Numbers and Outlays:

  1. The agricultural credit target is set at Rs 15 trillion
  2. The total outlay for the agricultural and rural development space has been set at Rs 2.83 trillion
  3. The health sector has been allocated a total of Rs 69,000 crore. This includes outlays for schemes such as Ayushman Bharat With reference to other flagship government schemes, the Swachh Bharat Mission and Jal Jeevan Mission have been allotted Rs 12,300 crore and Rs 11,500 crore
  4. Education has been allotted Rs 99,300 crore. This is a slight increase from the previous budget’s Rs 94,853.64 crore. Further, skills and skill development has been granted Rs 3,000 crore.
  5. Transport Infrastructure has been granted Rs 1.7 lakh crore. The government also emphasised its push on the Rs 103 lakh crore national infrastructure pipeline.
  6. Power and the renewables space has been granted Rs 22,000 crore.
  7. A proposed outlay of Rs 8,000 crore over a period of five years for the National Mission on Quantum Technologies and Applications
  8. In terms of social spending, nutrition programmes have been granted Rs 35,600 crore, while women-related projects have been allocated Rs 28,600 crore.
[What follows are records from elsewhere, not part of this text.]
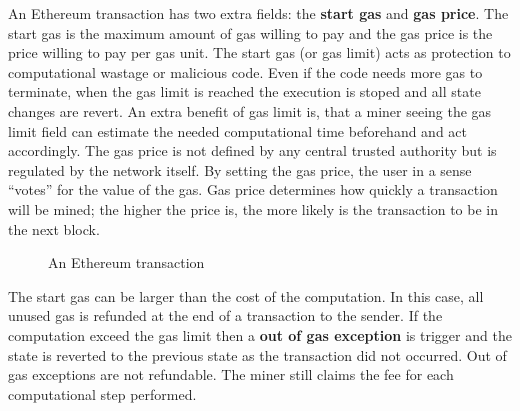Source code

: An Ethereum transaction has two extra fields: the \textbf{start gas} and \textbf{gas price}. The start gas is the maximum amount of gas willing to pay and the gas price is the price willing to pay per gas unit. The start gas (or gas limit) acts as protection to computational wastage or malicious code. Even if the code needs more gas to terminate, when the gas limit is reached the execution is stoped and all state changes are revert. An extra benefit of gas limit is, that a miner seeing the gas limit field can estimate the needed computational time beforehand and act accordingly. The gas price is not defined by any central trusted authority but is regulated by the network itself. By setting the gas price, the user in a sense ``votes'' for the value of the gas. Gas price determines how quickly a transaction will be mined; the higher the price is, the more likely is the transaction to be in the next block.

\begin{figure}[!ht]
  \centering
  \caption{An Ethereum transaction}
  \label{fig:eth_transaction}
\end{figure}

The start gas can be larger than the cost of the computation. In this case, all unused gas is refunded at the end of a transaction to the sender. If the computation exceed the gas limit then a \textbf{out of gas exception} is trigger and the state is reverted to the previous state as the transaction did not occurred. Out of gas exceptions are not refundable. The miner still claims the fee for each computational step performed.

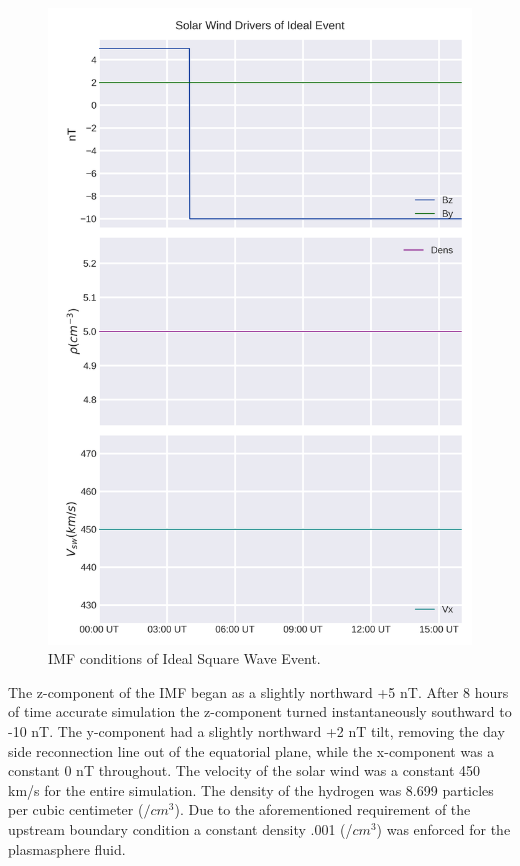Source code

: \documentclass[utf8]{report}
\begin{document}
\begin{figure}[!ht]
\begin{center}
\includegraphics{Ideal_Square_Wave.png}
\caption{IMF conditions of Ideal Square Wave Event.}
\label{fig:1}
\end{center}
\end{figure}

The z-component of the IMF began as a slightly northward +5 nT. After 8 hours of time accurate simulation the z-component turned instantaneously southward to -10 nT. The y-component had a slightly northward +2 nT tilt, removing the day side reconnection line out of the equatorial plane, while the x-component was a constant 0 nT throughout. The velocity of the solar wind was a constant 450 km/s for the entire simulation. The density of the hydrogen was 8.699 particles per cubic centimeter ($/{cm^{3}}$). Due to the aforementioned requirement of the upstream boundary condition a constant density .001 (/$cm^{3}$) was enforced for the plasmasphere fluid. 
\end{document}
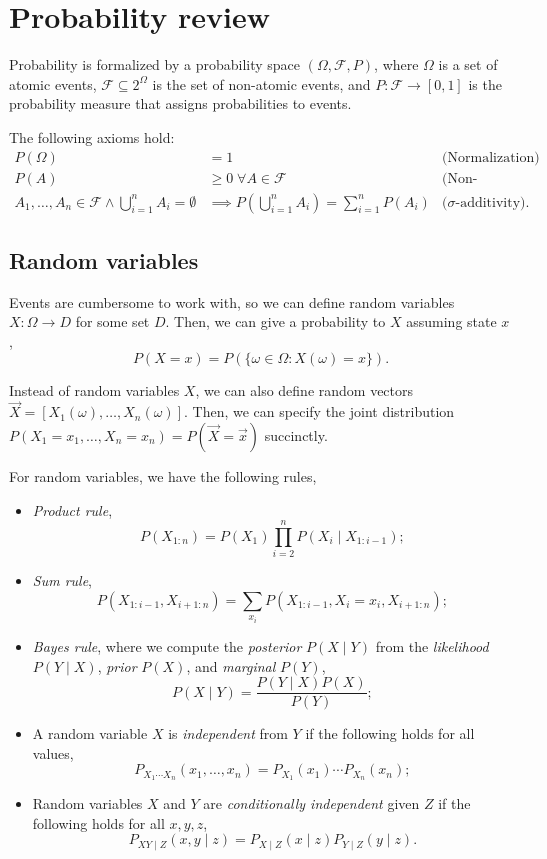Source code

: \section{Probability review} \label{sec:prob-review}

Probability is formalized by a probability space $(\Omega, \mathcal{F}, P)$,
where $\Omega$ is a set of atomic events, $\mathcal{F} \subseteq 2^\Omega$ is
the set of non-atomic events, and $P: \mathcal{F}\to [0,1]$ is the
probability measure that assigns probabilities to events.

The following axioms hold:
\begin{align*}
  P(\Omega) &= 1 & \text{(Normalization)} \\
  P(A) &\geq 0 \;\forall A\in\mathcal{F} & \text{(Non-negativity)} \\
  A_1,\ldots,A_n\in\mathcal{F} \land \bigcup_{i=1}^n A_i = \emptyset &\implies P\left(\bigcup_{i=1}^n A_i\right) = \sum_{i=1}^n P(A_i) & \text{($\sigma$-additivity)}
.\end{align*}

\subsection{Random variables}

Events are cumbersome to work with, so we can define random variables
$X:\Omega\to D$ for some set $D$. Then, we can give a probability to $X$
assuming state $x$, \[
  P(X=x) = P(\{ \omega\in\Omega : X(\omega) = x \})
.\]

Instead of random variables $X$, we can also define random vectors
$\vec{X}=[X_1(\omega), \ldots, X_n(\omega)]$.  Then, we can specify the joint
distribution $P(X_1=x_1,\ldots,X_n=x_n)=P(\vec{X}=\vec{x})$ succinctly.

For random variables, we have the following rules,
\begin{itemize}
  \item \textit{Product rule}, \[
      P(X_{1:n}) = P(X_1)\prod_{i=2}^nP(X_i\mid X_{1:i-1})
    ;\]
  \item \textit{Sum rule}, \[
      P(X_{1:i-1}, X_{i+1:n}) = \sum_{x_i} P(X_{1:i-1}, X_i=x_i, X_{i+1:n})
    ;\]
  \item \textit{Bayes rule}, where we compute the \textit{posterior} $P(X\mid
    Y)$ from the \textit{likelihood} $P(Y\mid X)$, \textit{prior} $P(X)$, and
    \textit{marginal} $P(Y)$, \[
      P(X\mid Y) = \frac{P(Y\mid X)P(X)}{P(Y)}
    ;\]
  \item A random variable $X$ is \textit{independent} from $Y$ if the following
    holds for all values, \[
      P_{X_1\cdots X_n}(x_1,\ldots,x_n) = P_{X_1}(x_1)\cdots P_{X_n}(x_n)
    ;\]
  \item Random variables $X$ and $Y$ are \textit{conditionally independent}
    given $Z$ if the following holds for all $x,y,z$, \[
      P_{XY\mid Z}(x,y\mid z) = P_{X\mid Z}(x\mid z)P_{Y\mid Z}(y\mid z)
    .\]
\end{itemize}

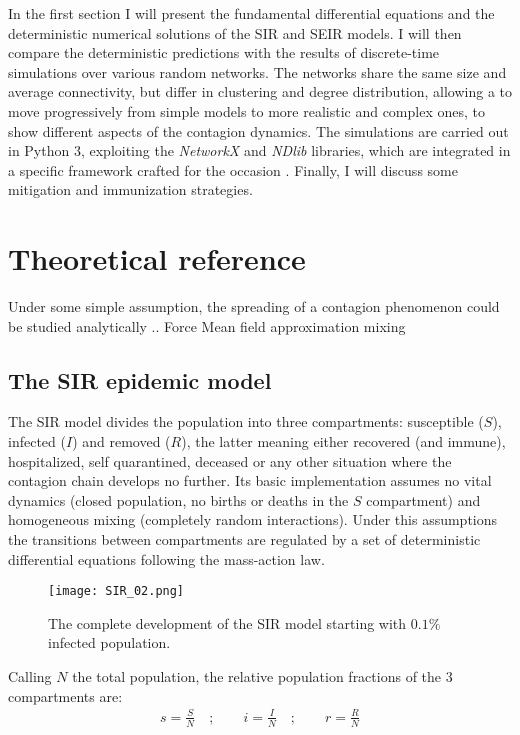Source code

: \documentclass[DIV=12, BCOR=0pt]{scrartcl}  %
\begin{document}
 	In the first section I will present the fundamental differential equations and the deterministic numerical solutions of the SIR and SEIR models. I will then compare the deterministic predictions with the results of discrete-time simulations over various random networks. The networks share the same size and average connectivity, but differ in clustering and degree distribution, allowing a to move progressively from simple models to more realistic and complex ones, to show different aspects of the contagion dynamics. The simulations are carried out in Python 3, exploiting the \textit{NetworkX} and \textit{NDlib} libraries, which are integrated in a specific framework crafted for the occasion \citep{pyndemic}. Finally, I will discuss some mitigation and immunization strategies.
  
  \section{Theoretical reference}
  \label{sec:theory}
  Under some simple assumption, the spreading of a contagion phenomenon could be studied analytically ..
  Force 
  Mean field approximation
  mixing
  
  \subsection{The SIR epidemic model}
  The SIR model divides the population into three compartments: susceptible ($S$), infected ($I$) and removed ($R$), the latter meaning either recovered (and immune), hospitalized, self quarantined, deceased or any other situation where the contagion chain develops no further. Its basic implementation assumes no vital dynamics (closed population, no births or deaths in the $S$ compartment) and homogeneous mixing (completely random interactions). Under this assumptions the transitions between compartments are regulated by a set of deterministic differential equations following the mass-action law. \\
  \begin{figure}[h]
  	\centering
  	\texttt{[image: SIR\_02.png]}
  	\caption{The complete development of the SIR model starting with $0.1\%$ infected population.}
  	\label{fig:SIRtot}
  \end{figure}


  Calling $N$ the total population, the relative population fractions of the 3 compartments are:
  \begin{align}
			s = \frac{S}{N}  \quad;  \qquad 	 i = \frac{I}{N}  \quad;  \qquad 	 r = \frac{R}{N}
  \end{align}
\end{document}
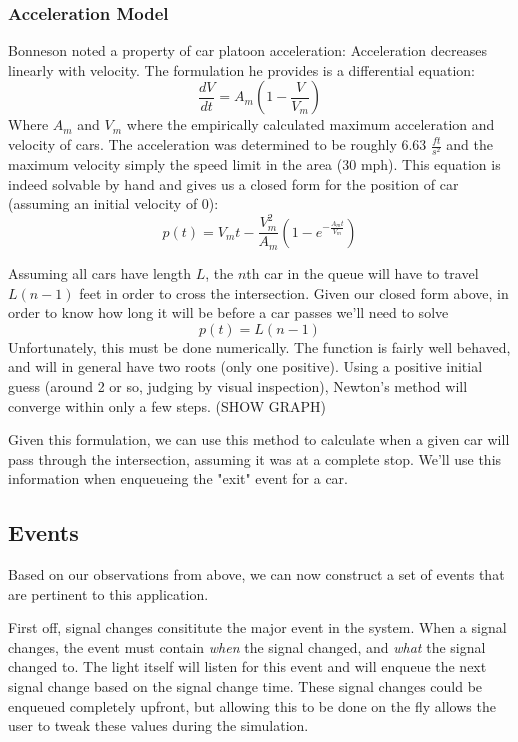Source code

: \documentclass[a4paper,12pt]{article}
\begin{document}
\subsubsection{Acceleration Model}
Bonneson \cite{bonneson} noted a property of car platoon acceleration: Acceleration decreases linearly with velocity.
The formulation he provides is a differential equation:
\[
\frac{dV}{dt} = A_{m} \left( 1 - \frac{V}{V_{m}} \right)
\]
Where $A_m$ and $V_m$ where the empirically calculated maximum acceleration and velocity of cars. The acceleration was
determined to be roughly 6.63 $\frac{ft}{s^2}$ and the maximum velocity simply the speed limit in the area (30 mph).
This equation is indeed solvable by hand and gives us a closed form for the position of car (assuming an initial velocity of 0):
\[
    p(t) = V_{m}t - \frac{V_{m}^2}{A_{m}} \left( 1 - e^{-\frac{A_{m}t}{V_{m}} } \right)
\]

Assuming all cars have length $L$, the $n$th car in the queue will have to travel $L(n-1)$ feet in order to cross the
intersection. Given our closed form above, in order to know how long it will be before a car passes we'll need to solve
\[
p(t) = L(n-1)
\]
Unfortunately, this must be done numerically. The function is fairly well behaved, and will in general have two roots
(only one positive). Using a positive initial guess (around 2 or so, judging by visual inspection), Newton's method will converge
within only a few steps. (SHOW GRAPH)

Given this formulation, we can use this method to calculate when a given car will pass through the intersection,
assuming it was at a complete stop. We'll use this information when enqueueing the "exit" event for a car.

\subsection{Events}
Based on our observations from above, we can now construct a set of events that are pertinent to this application.

First off, signal changes consititute the major event in the system. When a signal changes, the event must contain
\emph{when} the signal changed, and \emph{what} the signal changed to. The light itself will listen for this event
and will enqueue the next signal change based on the signal change time. These signal changes could be enqueued
completely upfront, but allowing this to be done on the fly allows the user to tweak these values during the simulation.
\end{document}

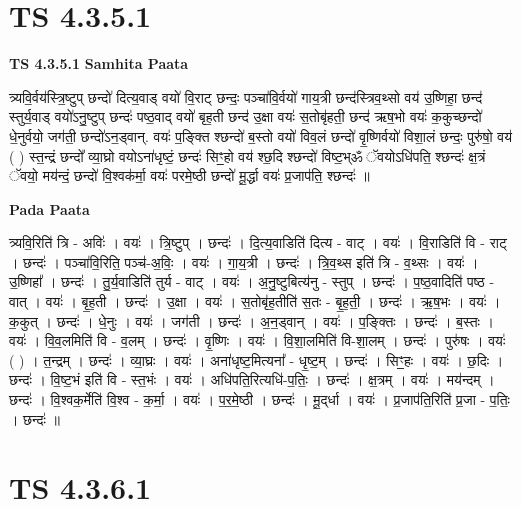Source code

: \documentclass[17pt]{extarticle}
\begin{document}
\section*{ TS 4.3.5.1 }

\textbf{TS 4.3.5.1 } \newline
\textbf{Samhita Paata} \newline

त्र्यवि॒र्वय॑स्त्रि॒ष्टुप् छन्दो॑ दित्य॒वाड् वयो॑ वि॒राट् छन्दः॒ पञ्चा॑वि॒र्वयो॑ गाय॒त्री छन्द॑स्त्रिव॒थ्सो वय॑ उ॒ष्णिहा॒ छन्द॑ स्तुर्य॒वाड् वयो॑ऽनु॒ष्टुप् छन्दः॑ पष्ठ॒वाद् वयो॑ बृह॒ती छन्द॑ उ॒क्षा वयः॑ स॒तोबृ॑हती॒ छन्द॑ ऋष॒भो वयः॑ क॒कुच्छन्दो॑ धे॒नुर्वयो॒ जग॑ती॒ छन्दो॑ऽन॒ड्वान्. वयः॑ प॒ङ्क्ति श्छन्दो॑ ब॒स्तो वयो॑ विव॒लं छन्दो॑ वृ॒ष्णिर्वयो॑ विशा॒लं छन्दः॒ पुरु॑षो॒ वय॑ ( ) स्त॒न्द्रं छन्दो᳚ व्या॒घ्रो वयोऽना॑धृष्टं॒ छन्दः॑ सिꣳ॒॒हो वय॑ श्छ॒दि श्छन्दो॑ विष्ट॒भ्ॐ ॅवयोऽधि॑पति॒ श्छन्दः॑ क्ष॒त्रं ॅवयो॒ मय॑न्दं॒ छन्दो॑ वि॒श्वक॑र्मा॒ वयः॑ परमे॒ष्ठी छन्दो॑ मू॒र्द्धा वयः॑ प्र॒जाप॑ति॒ श्छन्दः॑ ॥ \newline

\textbf{Pada Paata} \newline

त्र्यवि॒रिति॑ त्रि - अविः॑ । वयः॑ । त्रि॒ष्टुप् । छन्दः॑ । दि॒त्य॒वाडिति॑ दित्य - वाट् । वयः॑ । वि॒राडिति॑ वि - राट् । छन्दः॑ । पञ्चा॑वि॒रिति॒ पञ्च॑-अ॒विः॒ । वयः॑ । गा॒य॒त्री । छन्दः॑ । त्रि॒व॒थ्स इति॑ त्रि - व॒थ्सः । वयः॑ । उ॒ष्णिहा᳚ । छन्दः॑ । तु॒र्य॒वाडिति॑ तुर्य - वाट् । वयः॑ । अ॒नु॒ष्टुबित्य॑नु - स्तुप् । छन्दः॑ । प॒ष्ठ॒वादिति॑ पष्ठ - वात् । वयः॑ । बृ॒ह॒ती । छन्दः॑ । उ॒क्षा । वयः॑ । स॒तोबृ॑ह॒तीति॑ स॒तः - बृ॒ह॒ती॒ । छन्दः॑ । ऋ॒ष॒भः । वयः॑ । क॒कुत् । छन्दः॑ । धे॒नुः । वयः॑ । जग॑ती । छन्दः॑ । अ॒न॒ड्वान् । वयः॑ । प॒ङ्क्तिः । छन्दः॑ । ब॒स्तः । वयः॑ । वि॒व॒लमिति॑ वि - व॒लम् । छन्दः॑ । वृ॒ष्णिः । वयः॑ । वि॒शा॒लमिति॑ वि-शा॒लम् । छन्दः॑ । पुरु॑षः । वयः॑ ( ) । त॒न्द्रम् । छन्दः॑ । व्या॒घ्रः । वयः॑ । अना॑धृष्ट॒मित्यना᳚ - धृ॒ष्ट॒म् । छन्दः॑ । सिꣳ॒॒हः । वयः॑ । छ॒दिः । छन्दः॑ । वि॒ष्ट॒भं इति॑ वि - स्त॒भंः । वयः॑ । अधि॑पति॒रित्यधि॑-प॒तिः॒ । छन्दः॑ । क्ष॒त्रम् । वयः॑ । मय॑न्दम् । छन्दः॑ । वि॒श्वक॒र्मेति॑ वि॒श्व - क॒र्मा॒ । वयः॑ । प॒र॒मे॒ष्ठी । छन्दः॑ । मू॒द्‌र्धा । वयः॑ । प्र॒जाप॑ति॒रिति॑ प्र॒जा - प॒तिः॒ । छन्दः॑ ॥  \newline




\section*{ TS 4.3.6.1 }
\end{document}
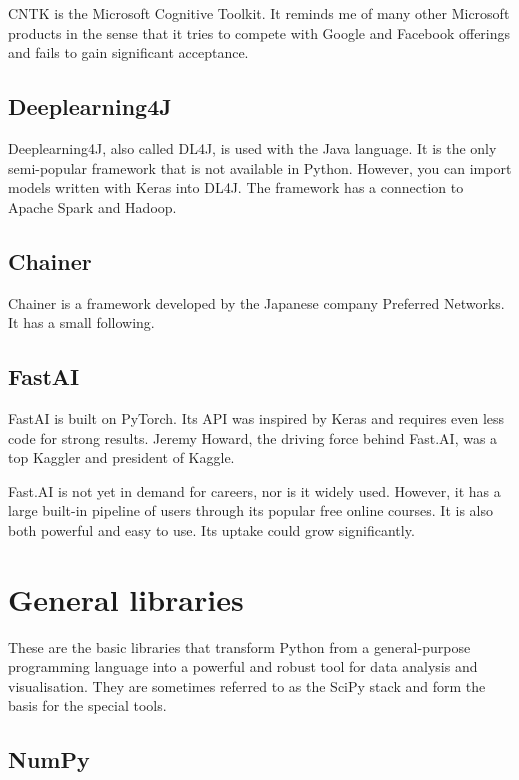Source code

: CNTK is the Microsoft Cognitive Toolkit. It reminds me of many other Microsoft products in the sense that it tries to compete with Google and Facebook offerings and fails to gain significant acceptance. \cite{CNTK:2020}

\subsection{Deeplearning4J}

Deeplearning4J, also called DL4J, is used with the Java language. It is the only semi-popular framework that is not available in Python. However, you can import models written with Keras into DL4J. The framework has a connection to Apache Spark and Hadoop. \cite{Deeplearning4J:2020}


\subsection{Chainer}

Chainer is a framework developed by the Japanese company Preferred Networks. It has a small following. \cite{Chainer:2020}

\subsection{FastAI}

FastAI is built on PyTorch. Its API was inspired by Keras and requires even less code for strong results.  Jeremy Howard, the driving force behind Fast.AI, was a top Kaggler and president of Kaggle. \cite{FastAI:2020}

Fast.AI is not yet in demand for careers, nor is it widely used. However, it has a large built-in pipeline of users through its popular free online courses. It is also both powerful and easy to use. Its uptake could grow significantly.

\section{General libraries}

These are the basic libraries that transform Python from a general-purpose programming language into a powerful and robust tool for data analysis and visualisation. They are sometimes referred to as the SciPy stack and form the basis for the special tools.


\subsection{NumPy}


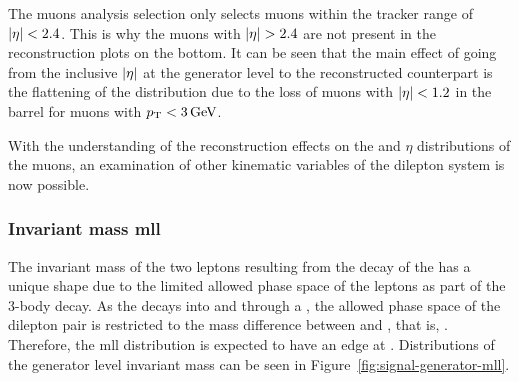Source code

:The muons analysis selection only selects muons within the tracker range of $\lvert \eta \rvert<2.4$. This is why the muons with $\lvert \eta \rvert>2.4$ are not present in the reconstruction plots on the bottom. It can be seen that the main effect of going from the inclusive $\lvert \eta \rvert$ at the generator level to the reconstructed counterpart is the flattening of the distribution due to the loss of muons with $\lvert \eta \rvert<1.2$ in the barrel for muons with $p_{\mathrm{T}}<3\,\text{Ge\hspace{-.08em}V}$.

With the understanding of the reconstruction effects on the \pt and $\eta$ distributions of the muons, an examination of other kinematic variables of the dilepton system is now possible.

\clearpage

\subsubsection{Invariant mass \gls{mll}}
\label{sec:gen-invariant-mass}

The invariant mass of the two leptons resulting from the decay of the \neutt has a unique shape due to the limited allowed phase space of the leptons as part of the 3-body decay. As the \neutt decays into \neuto and \ellell through a \PZstar, the allowed phase space of the dilepton pair is restricted to the mass difference between \neutt and \neuto, that is, \dm. Therefore, the \gls{mll} distribution is expected to have an edge at \dm. Distributions of the generator level invariant mass can be seen in Figure~\ref{fig:signal-generator-mll}.

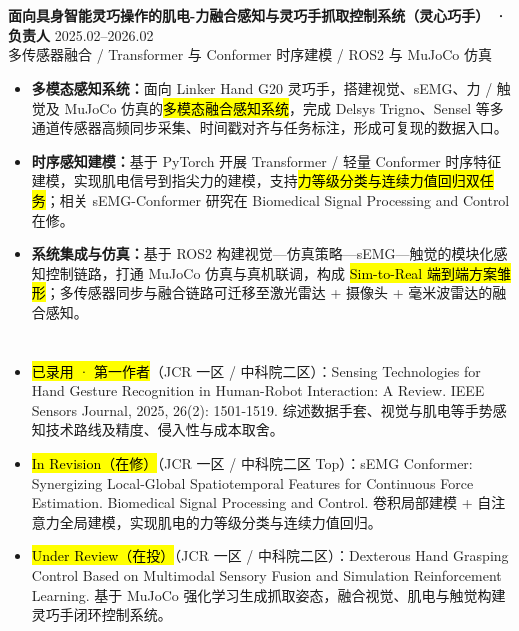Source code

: \vspace{0.04em}
\section[科研与项目经历]{}
{\small\textbf{面向具身智能灵巧操作的肌电-力融合感知与灵巧手抓取控制系统（灵心巧手） · 负责人}} \hfill {2025.02--2026.02} \\
{\scriptsize\color{WHU_Blue} 多传感器融合 / Transformer 与 Conformer 时序建模 / ROS2 与 MuJoCo 仿真}
\begin{itemize}
    \item \textbf{多模态感知系统：}面向 Linker Hand G20 灵巧手，搭建视觉、sEMG、力 / 触觉及 MuJoCo 仿真的\hl{多模态融合感知系统}，完成 Delsys Trigno、Sensel 等多通道传感器高频同步采集、时间戳对齐与任务标注，形成可复现的数据入口。
    \item \textbf{时序感知建模：}基于 PyTorch 开展 Transformer / 轻量 Conformer 时序特征建模，实现肌电信号到指尖力的建模，支持\hl{力等级分类与连续力值回归双任务}；相关 sEMG-Conformer 研究在 Biomedical Signal Processing and Control 在修。
    \item \textbf{系统集成与仿真：}基于 ROS2 构建视觉—仿真策略—sEMG—触觉的模块化感知控制链路，打通 MuJoCo 仿真与真机联调，构成 \hl{Sim-to-Real 端到端方案雏形}；多传感器同步与融合链路可迁移至激光雷达 + 摄像头 + 毫米波雷达的融合感知。
\end{itemize}

\section[论文与研究成果]{}
\begin{itemize}
    \item \hl{已录用 · 第一作者}（JCR 一区 / 中科院二区）：Sensing Technologies for Hand Gesture Recognition in Human-Robot Interaction: A Review. IEEE Sensors Journal, 2025, 26(2): 1501-1519. 综述数据手套、视觉与肌电等手势感知技术路线及精度、侵入性与成本取舍。%
    \item \hl{In Revision（在修）}（JCR 一区 / 中科院二区 Top）：sEMG Conformer: Synergizing Local-Global Spatiotemporal Features for Continuous Force Estimation. Biomedical Signal Processing and Control. 卷积局部建模 + 自注意力全局建模，实现肌电的力等级分类与连续力值回归。%
    \item \hl{Under Review（在投）}（JCR 一区 / 中科院二区）：Dexterous Hand Grasping Control Based on Multimodal Sensory Fusion and Simulation Reinforcement Learning. 基于 MuJoCo 强化学习生成抓取姿态，融合视觉、肌电与触觉构建灵巧手闭环控制系统。%
\end{itemize}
Senior citizens and Divyang (referring to disabled) citizens have been given Rs 9,500 crore
  9. Culture and cultural development has been given Rs 3,150 crore, with tourism being given a proposed outlay of Rs 2,500 crore.


  1. In terms of distressed assets, the government has proposed reducing asset size under The Securitisation and Reconstruction of Financial Assets and Enforcement of Securities Interest Act (Sarfaesi Act), 2002, from Rs 500 crore to Rs 100 crore and loans from Rs 1 crore to Rs 50 lakh.
  2. There is also a proposal to sell the balance holdings of IDBI to private, retail and institutional investors through the stock exchange route.
  3. The government is also looking to sell a part of its holding in the Life Insurance Corporation through the initial public offering method.
  4. There are also proposed changes for micro, small and medium enterprises (MSMEs). For example, firms with a turnover of Rs 5 crore or more will now have to have their books audited, up from the current Rs 1 crore.
  5. Also, the Centre will seek to make amendments to the Factor Regulation Act 2011 to enable non-banking financial companies to extend invoice financing to MSMEs through the Trade Receivables Discounting System.
  6. There is also a proposal to introduce a scheme to provide subordinate debt for MSME entrepreneurs. This debt will be provided by banks and will count as quasi-equity that will be fully guaranteed through the Credit Guarantee Trust for Medium and Small Entrepreneurs (CGTMSE). The corpus for the CGTMSE will be augmented by the government, according to the finance minister.
  7. The government has also asked the RBI to consider extending the debt restructuring window for MSMEs by another year to March 31, 2021, from the end of March this year.
  8. Certain specified categories of government securities will also be fully opened for non-resident investors, apart from being available to domestic buyers as well.